Lalu joins growing chorus of support for Tibet
Phayul[Friday, January 18, 2013 04:38]
Former Bihar Chief Minister and former union minister, Lalu Prasad Yadav with Tibetan parliamentary delegation in Patna on January 16, 2013.
Former Bihar Chief Minister and former union minister, Lalu Prasad Yadav with Tibetan parliamentary delegation in Patna on January 16, 2013.
DHARAMSHALA, January 18: One of the most recognisable political faces in India, Lalu Prasad Yadav joined an increasing group of Indian leaders in expressing solidarity and support for the Tibetan cause.

The former chief minister of Bihar and former union minister met with a Tibetan Parliamentary delegation currently on a month-long lobbying campaign, seeking international intervention in the ongoing crisis in Tibet.

The four Tibetan MPs were on Wednesday invited for a lunch by Lalu and his wife, former chief minister Rabri Devi, at their residence in the state capital.

Speaking to Phayul, MP Mogru Tenpa, who is also a part of the delegation, said Lalu Prasad Yadav expressed his support for the Tibetan cause and strongly urged the Tibetans to “never stop until Tibetans get their homeland back.”
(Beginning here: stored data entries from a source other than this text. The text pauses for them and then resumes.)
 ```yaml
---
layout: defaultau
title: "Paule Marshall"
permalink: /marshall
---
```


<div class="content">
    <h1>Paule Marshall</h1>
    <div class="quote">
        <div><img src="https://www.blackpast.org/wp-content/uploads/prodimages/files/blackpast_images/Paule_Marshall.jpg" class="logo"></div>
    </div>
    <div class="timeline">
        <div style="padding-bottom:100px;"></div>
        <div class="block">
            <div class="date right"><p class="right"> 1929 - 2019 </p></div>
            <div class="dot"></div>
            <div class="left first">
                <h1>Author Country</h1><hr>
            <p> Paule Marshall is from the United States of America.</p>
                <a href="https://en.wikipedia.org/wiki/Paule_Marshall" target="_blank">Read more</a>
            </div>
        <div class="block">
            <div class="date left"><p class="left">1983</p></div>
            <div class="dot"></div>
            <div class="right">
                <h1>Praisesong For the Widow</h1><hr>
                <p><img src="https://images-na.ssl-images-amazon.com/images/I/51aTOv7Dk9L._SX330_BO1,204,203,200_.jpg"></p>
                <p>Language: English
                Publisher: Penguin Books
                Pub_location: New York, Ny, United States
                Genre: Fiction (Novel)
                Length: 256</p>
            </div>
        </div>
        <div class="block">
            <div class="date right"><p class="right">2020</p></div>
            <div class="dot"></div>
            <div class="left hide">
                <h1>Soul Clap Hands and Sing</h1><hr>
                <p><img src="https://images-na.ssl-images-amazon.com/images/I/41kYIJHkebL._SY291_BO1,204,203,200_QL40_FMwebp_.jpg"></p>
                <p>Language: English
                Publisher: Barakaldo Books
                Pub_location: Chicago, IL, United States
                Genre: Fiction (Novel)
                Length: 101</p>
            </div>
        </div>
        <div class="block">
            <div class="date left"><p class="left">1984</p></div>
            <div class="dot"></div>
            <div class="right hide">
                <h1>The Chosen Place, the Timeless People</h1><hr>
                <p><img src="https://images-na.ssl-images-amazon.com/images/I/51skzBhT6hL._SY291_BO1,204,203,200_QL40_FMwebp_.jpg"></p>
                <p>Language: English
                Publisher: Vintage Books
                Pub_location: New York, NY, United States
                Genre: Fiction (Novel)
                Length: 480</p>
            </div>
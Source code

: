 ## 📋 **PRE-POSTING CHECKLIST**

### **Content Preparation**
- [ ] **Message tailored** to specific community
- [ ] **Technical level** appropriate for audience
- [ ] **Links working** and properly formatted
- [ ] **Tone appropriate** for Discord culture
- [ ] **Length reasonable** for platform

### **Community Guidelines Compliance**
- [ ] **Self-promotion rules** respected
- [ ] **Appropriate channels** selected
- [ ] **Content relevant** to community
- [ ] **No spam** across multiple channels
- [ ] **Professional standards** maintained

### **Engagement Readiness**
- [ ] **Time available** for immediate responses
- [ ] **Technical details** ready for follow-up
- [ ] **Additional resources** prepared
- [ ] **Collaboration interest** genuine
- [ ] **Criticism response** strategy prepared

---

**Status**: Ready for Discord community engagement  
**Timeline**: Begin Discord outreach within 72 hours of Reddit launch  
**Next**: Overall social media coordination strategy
In Patna, the Tibetan delegation also met with senior ministers of the state Nand Kishore Yadav, minister for Road and Construction and Sukda Panday, minister for Youth and Culture and apprised them on the current situation inside Tibet.

According to Tenpa, the two ministers assured the delegation that they will raise the Tibet issue in the Indian parliament and promised “all possible help” to Tibetans.

Halfway through their lobbying efforts in the Indian state of Bihar, the Tibetan MPs have already met with a number of leaders, including state lawmakers Lal Babu Prasad, vice-president of state BJP; Chitranjan Kumar; Vijay Kumar Sena; Nagandhra Nath; and Arun Kumar Sinha.

Three parliamentary delegations are currently lobbying in different parts of India as part of the exile Tibetan administration’s attempts at garnering wider support for international intervention in the ongoing crisis inside Tibet.

On January 12, Tsering Tashi, 22, became the latest Tibetan to self-immolate in protest against China’s continued occupation of Tibet. Since 2009, as many as 96 known Tibetans have set themselves on fire demanding freedom and the return of Tibetan spiritual leader His Holiness the Dalai Lama from exile.